• _Task prompt_: Only the lines containing "client" belong in the answer; find them in the material below.

• _Source information_:
=== Section Start ===
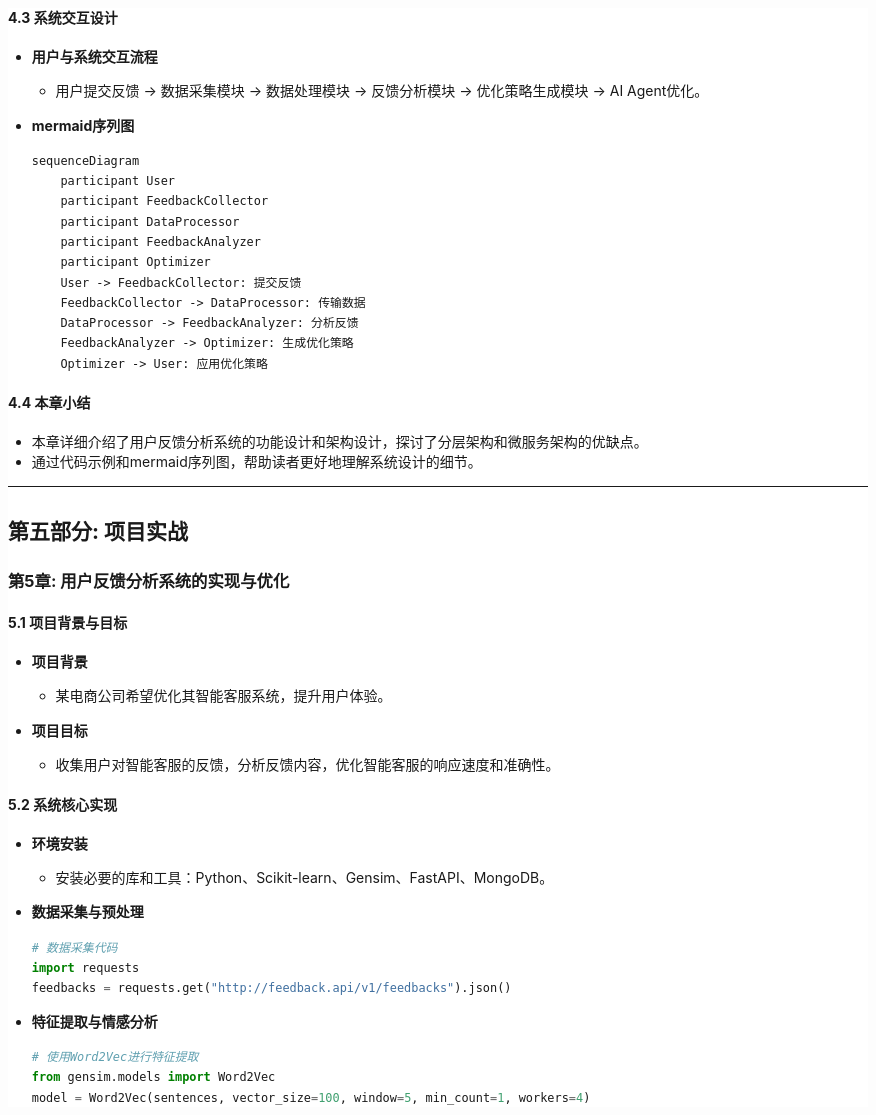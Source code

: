 #### 4.3 系统交互设计

- **用户与系统交互流程**
  - 用户提交反馈 -> 数据采集模块 -> 数据处理模块 -> 反馈分析模块 -> 优化策略生成模块 -> AI Agent优化。
  
- **mermaid序列图**
  ```mermaid
  sequenceDiagram
      participant User
      participant FeedbackCollector
      participant DataProcessor
      participant FeedbackAnalyzer
      participant Optimizer
      User -> FeedbackCollector: 提交反馈
      FeedbackCollector -> DataProcessor: 传输数据
      DataProcessor -> FeedbackAnalyzer: 分析反馈
      FeedbackAnalyzer -> Optimizer: 生成优化策略
      Optimizer -> User: 应用优化策略
  ```

#### 4.4 本章小结

- 本章详细介绍了用户反馈分析系统的功能设计和架构设计，探讨了分层架构和微服务架构的优缺点。
- 通过代码示例和mermaid序列图，帮助读者更好地理解系统设计的细节。

---

## 第五部分: 项目实战

### 第5章: 用户反馈分析系统的实现与优化

#### 5.1 项目背景与目标

- **项目背景**
  - 某电商公司希望优化其智能客服系统，提升用户体验。
  
- **项目目标**
  - 收集用户对智能客服的反馈，分析反馈内容，优化智能客服的响应速度和准确性。

#### 5.2 系统核心实现

- **环境安装**
  - 安装必要的库和工具：Python、Scikit-learn、Gensim、FastAPI、MongoDB。

- **数据采集与预处理**
  ```python
  # 数据采集代码
  import requests
  feedbacks = requests.get("http://feedback.api/v1/feedbacks").json()
  ```

- **特征提取与情感分析**
  ```python
  # 使用Word2Vec进行特征提取
  from gensim.models import Word2Vec
  model = Word2Vec(sentences, vector_size=100, window=5, min_count=1, workers=4)
  ```
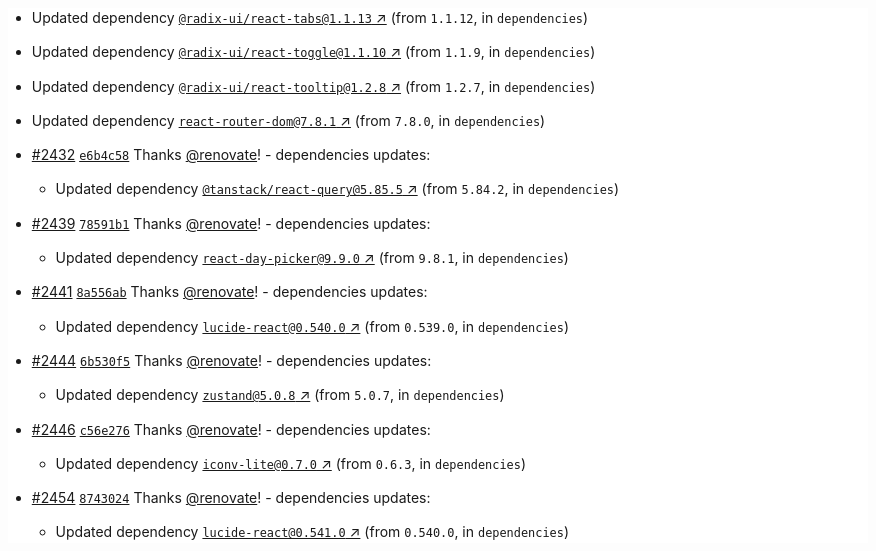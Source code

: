   - Updated dependency
    [`@radix-ui/react-tabs@1.1.13` ↗︎](https://www.npmjs.com/package/@radix-ui/react-tabs/v/1.1.13)
    (from `1.1.12`, in `dependencies`)
  - Updated dependency
    [`@radix-ui/react-toggle@1.1.10` ↗︎](https://www.npmjs.com/package/@radix-ui/react-toggle/v/1.1.10)
    (from `1.1.9`, in `dependencies`)
  - Updated dependency
    [`@radix-ui/react-tooltip@1.2.8` ↗︎](https://www.npmjs.com/package/@radix-ui/react-tooltip/v/1.2.8)
    (from `1.2.7`, in `dependencies`)
  - Updated dependency
    [`react-router-dom@7.8.1` ↗︎](https://www.npmjs.com/package/react-router-dom/v/7.8.1) (from
    `7.8.0`, in `dependencies`)

- [#2432](https://github.com/Urigo/accounter-fullstack/pull/2432)
  [`e6b4c58`](https://github.com/Urigo/accounter-fullstack/commit/e6b4c5801e3437761dc4d39dbfcc8584499878b1)
  Thanks [@renovate](https://github.com/apps/renovate)! - dependencies updates:
  - Updated dependency
    [`@tanstack/react-query@5.85.5` ↗︎](https://www.npmjs.com/package/@tanstack/react-query/v/5.85.5)
    (from `5.84.2`, in `dependencies`)

- [#2439](https://github.com/Urigo/accounter-fullstack/pull/2439)
  [`78591b1`](https://github.com/Urigo/accounter-fullstack/commit/78591b11cfbb8faf23c6c5aa018b6af53d0e7548)
  Thanks [@renovate](https://github.com/apps/renovate)! - dependencies updates:
  - Updated dependency
    [`react-day-picker@9.9.0` ↗︎](https://www.npmjs.com/package/react-day-picker/v/9.9.0) (from
    `9.8.1`, in `dependencies`)

- [#2441](https://github.com/Urigo/accounter-fullstack/pull/2441)
  [`8a556ab`](https://github.com/Urigo/accounter-fullstack/commit/8a556ab540bfe017c2de512a7e5fd034f370b163)
  Thanks [@renovate](https://github.com/apps/renovate)! - dependencies updates:
  - Updated dependency
    [`lucide-react@0.540.0` ↗︎](https://www.npmjs.com/package/lucide-react/v/0.540.0) (from
    `0.539.0`, in `dependencies`)

- [#2444](https://github.com/Urigo/accounter-fullstack/pull/2444)
  [`6b530f5`](https://github.com/Urigo/accounter-fullstack/commit/6b530f551f1fc559913d966a6e93874338704d9c)
  Thanks [@renovate](https://github.com/apps/renovate)! - dependencies updates:
  - Updated dependency [`zustand@5.0.8` ↗︎](https://www.npmjs.com/package/zustand/v/5.0.8) (from
    `5.0.7`, in `dependencies`)

- [#2446](https://github.com/Urigo/accounter-fullstack/pull/2446)
  [`c56e276`](https://github.com/Urigo/accounter-fullstack/commit/c56e276f6e2addab88cd9fcd11b68fbc15c6f41a)
  Thanks [@renovate](https://github.com/apps/renovate)! - dependencies updates:
  - Updated dependency [`iconv-lite@0.7.0` ↗︎](https://www.npmjs.com/package/iconv-lite/v/0.7.0)
    (from `0.6.3`, in `dependencies`)

- [#2454](https://github.com/Urigo/accounter-fullstack/pull/2454)
  [`8743024`](https://github.com/Urigo/accounter-fullstack/commit/874302411eb32cd2060df1da534de644b76507f4)
  Thanks [@renovate](https://github.com/apps/renovate)! - dependencies updates:
  - Updated dependency
    [`lucide-react@0.541.0` ↗︎](https://www.npmjs.com/package/lucide-react/v/0.541.0) (from
    `0.540.0`, in `dependencies`)
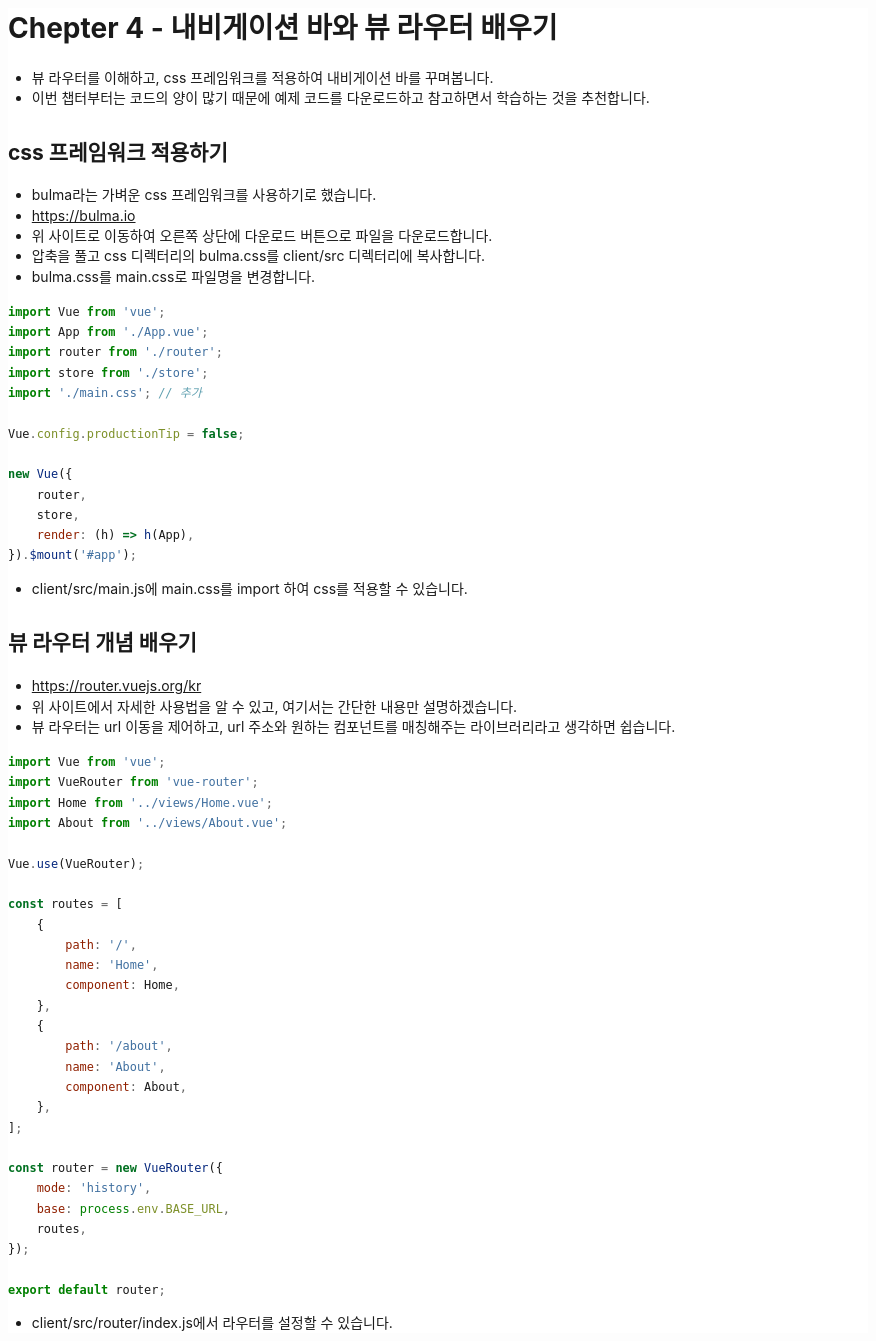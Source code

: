 # Chepter 4 - 내비게이션 바와 뷰 라우터 배우기
- 뷰 라우터를 이해하고, css 프레임워크를 적용하여 내비게이션 바를 꾸며봅니다.
- 이번 챕터부터는 코드의 양이 많기 때문에 예제 코드를 다운로드하고 참고하면서 학습하는 것을 추천합니다.
## css 프레임워크 적용하기
- bulma라는 가벼운 css 프레임워크를 사용하기로 했습니다.
- https://bulma.io
- 위 사이트로 이동하여 오른쪽 상단에 다운로드 버튼으로 파일을 다운로드합니다.
- 압축을 풀고 css 디렉터리의 bulma.css를 client/src 디렉터리에 복사합니다.
- bulma.css를 main.css로 파일명을 변경합니다.
``` javascript
import Vue from 'vue';
import App from './App.vue';
import router from './router';
import store from './store';
import './main.css'; // 추가

Vue.config.productionTip = false;

new Vue({
    router,
    store,
    render: (h) => h(App),
}).$mount('#app');

```
- client/src/main.js에 main.css를 import 하여 css를 적용할 수 있습니다.

## 뷰 라우터 개념 배우기
- https://router.vuejs.org/kr
- 위 사이트에서 자세한 사용법을 알 수 있고, 여기서는 간단한 내용만 설명하겠습니다.
- 뷰 라우터는 url 이동을 제어하고, url 주소와 원하는 컴포넌트를 매칭해주는 라이브러리라고 생각하면 쉽습니다.
``` javascript
import Vue from 'vue';
import VueRouter from 'vue-router';
import Home from '../views/Home.vue';
import About from '../views/About.vue';

Vue.use(VueRouter);

const routes = [
    {
        path: '/',
        name: 'Home',
        component: Home,
    },
    {
        path: '/about',
        name: 'About',
        component: About,
    },
];

const router = new VueRouter({
    mode: 'history',
    base: process.env.BASE_URL,
    routes,
});

export default router;
```
- client/src/router/index.js에서 라우터를 설정할 수 있습니다.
=== Section End ===
• _Answer to the exercise_:
- 압축을 풀고 css 디렉터리의 bulma.css를 client/src 디렉터리에 복사합니다.
- client/src/main.js에 main.css를 import 하여 css를 적용할 수 있습니다.
- client/src/router/index.js에서 라우터를 설정할 수 있습니다.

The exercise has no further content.